• **Entries shown**:
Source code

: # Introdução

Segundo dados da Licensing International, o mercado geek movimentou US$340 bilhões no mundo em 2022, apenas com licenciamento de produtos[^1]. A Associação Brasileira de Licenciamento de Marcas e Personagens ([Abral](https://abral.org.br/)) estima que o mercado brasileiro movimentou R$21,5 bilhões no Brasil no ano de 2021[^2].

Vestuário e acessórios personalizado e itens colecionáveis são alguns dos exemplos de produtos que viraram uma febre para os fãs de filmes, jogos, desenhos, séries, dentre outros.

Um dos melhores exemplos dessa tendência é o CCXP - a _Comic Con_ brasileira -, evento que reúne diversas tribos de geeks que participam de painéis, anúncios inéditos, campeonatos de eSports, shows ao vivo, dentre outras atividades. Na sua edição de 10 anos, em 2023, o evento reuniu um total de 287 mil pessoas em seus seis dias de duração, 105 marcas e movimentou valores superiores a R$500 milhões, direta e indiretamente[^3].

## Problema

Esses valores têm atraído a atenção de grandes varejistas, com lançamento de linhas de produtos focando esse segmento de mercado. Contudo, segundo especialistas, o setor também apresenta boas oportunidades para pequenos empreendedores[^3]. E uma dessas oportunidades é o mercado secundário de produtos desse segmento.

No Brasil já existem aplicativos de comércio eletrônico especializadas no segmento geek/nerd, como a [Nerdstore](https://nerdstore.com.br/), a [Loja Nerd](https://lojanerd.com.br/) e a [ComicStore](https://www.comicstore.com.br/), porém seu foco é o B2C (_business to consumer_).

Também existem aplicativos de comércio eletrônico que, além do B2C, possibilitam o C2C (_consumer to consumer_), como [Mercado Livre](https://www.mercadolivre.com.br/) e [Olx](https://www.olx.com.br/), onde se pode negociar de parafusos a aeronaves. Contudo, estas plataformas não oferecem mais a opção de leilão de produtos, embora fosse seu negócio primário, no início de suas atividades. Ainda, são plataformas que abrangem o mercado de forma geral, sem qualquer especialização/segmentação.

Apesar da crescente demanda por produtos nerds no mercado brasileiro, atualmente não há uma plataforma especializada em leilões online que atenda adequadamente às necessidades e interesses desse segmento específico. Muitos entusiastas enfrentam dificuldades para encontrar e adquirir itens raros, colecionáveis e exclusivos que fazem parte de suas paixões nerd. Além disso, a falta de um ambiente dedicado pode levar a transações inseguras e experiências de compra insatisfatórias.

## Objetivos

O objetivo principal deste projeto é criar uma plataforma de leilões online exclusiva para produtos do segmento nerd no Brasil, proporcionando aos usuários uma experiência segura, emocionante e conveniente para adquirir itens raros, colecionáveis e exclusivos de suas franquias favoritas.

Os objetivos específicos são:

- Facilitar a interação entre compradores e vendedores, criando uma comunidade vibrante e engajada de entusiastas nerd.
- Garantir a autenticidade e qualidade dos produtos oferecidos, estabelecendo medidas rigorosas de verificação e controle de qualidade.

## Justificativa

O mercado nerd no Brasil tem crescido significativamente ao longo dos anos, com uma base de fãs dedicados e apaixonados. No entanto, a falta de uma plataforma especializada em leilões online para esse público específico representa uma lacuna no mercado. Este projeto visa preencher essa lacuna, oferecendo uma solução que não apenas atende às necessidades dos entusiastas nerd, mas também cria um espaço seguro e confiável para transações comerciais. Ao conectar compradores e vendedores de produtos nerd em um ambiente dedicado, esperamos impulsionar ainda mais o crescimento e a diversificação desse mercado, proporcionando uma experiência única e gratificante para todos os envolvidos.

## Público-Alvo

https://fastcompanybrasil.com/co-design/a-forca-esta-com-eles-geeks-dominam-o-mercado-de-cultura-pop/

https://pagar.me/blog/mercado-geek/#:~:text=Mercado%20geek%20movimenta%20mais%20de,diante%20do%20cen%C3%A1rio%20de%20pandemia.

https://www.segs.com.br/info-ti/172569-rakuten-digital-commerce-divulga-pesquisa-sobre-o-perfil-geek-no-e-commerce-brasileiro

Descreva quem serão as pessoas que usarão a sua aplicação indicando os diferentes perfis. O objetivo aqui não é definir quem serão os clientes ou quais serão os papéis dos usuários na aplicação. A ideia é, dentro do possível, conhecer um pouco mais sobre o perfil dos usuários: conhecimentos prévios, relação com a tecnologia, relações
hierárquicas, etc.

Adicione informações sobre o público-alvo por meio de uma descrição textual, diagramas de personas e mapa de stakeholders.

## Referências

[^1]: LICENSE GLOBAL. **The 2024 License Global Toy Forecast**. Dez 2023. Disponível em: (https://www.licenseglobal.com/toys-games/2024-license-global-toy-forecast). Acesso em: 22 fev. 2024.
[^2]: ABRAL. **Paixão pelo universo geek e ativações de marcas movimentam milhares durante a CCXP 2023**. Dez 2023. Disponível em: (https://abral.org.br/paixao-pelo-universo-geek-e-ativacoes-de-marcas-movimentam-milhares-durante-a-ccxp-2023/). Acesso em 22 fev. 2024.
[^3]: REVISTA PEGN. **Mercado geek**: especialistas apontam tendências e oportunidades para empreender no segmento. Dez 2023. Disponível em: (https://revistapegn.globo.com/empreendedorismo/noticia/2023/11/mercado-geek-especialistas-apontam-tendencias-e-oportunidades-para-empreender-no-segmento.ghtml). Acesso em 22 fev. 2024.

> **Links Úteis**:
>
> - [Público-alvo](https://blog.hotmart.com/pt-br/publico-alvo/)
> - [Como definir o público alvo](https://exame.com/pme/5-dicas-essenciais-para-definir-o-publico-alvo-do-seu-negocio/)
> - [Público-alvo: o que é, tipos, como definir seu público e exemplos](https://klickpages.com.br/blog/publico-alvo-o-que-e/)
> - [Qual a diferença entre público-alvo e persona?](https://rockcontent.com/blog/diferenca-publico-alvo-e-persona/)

• **Your instructions**:
Show, from the entries above, every line that includes the string "colecionáveis".

• **Result of this task**:
Vestuário e acessórios personalizado e itens colecionáveis são alguns dos exemplos de produtos que viraram uma febre para os fãs de filmes, jogos, desenhos, séries, dentre outros.
Apesar da crescente demanda por produtos nerds no mercado brasileiro, atualmente não há uma plataforma especializada em leilões online que atenda adequadamente às necessidades e interesses desse segmento específico. Muitos entusiastas enfrentam dificuldades para encontrar e adquirir itens raros, colecionáveis e exclusivos que fazem parte de suas paixões nerd. Além disso, a falta de um ambiente dedicado pode levar a transações inseguras e experiências de compra insatisfatórias.
O objetivo principal deste projeto é criar uma plataforma de leilões online exclusiva para produtos do segmento nerd no Brasil, proporcionando aos usuários uma experiência segura, emocionante e conveniente para adquirir itens raros, colecionáveis e exclusivos de suas franquias favoritas.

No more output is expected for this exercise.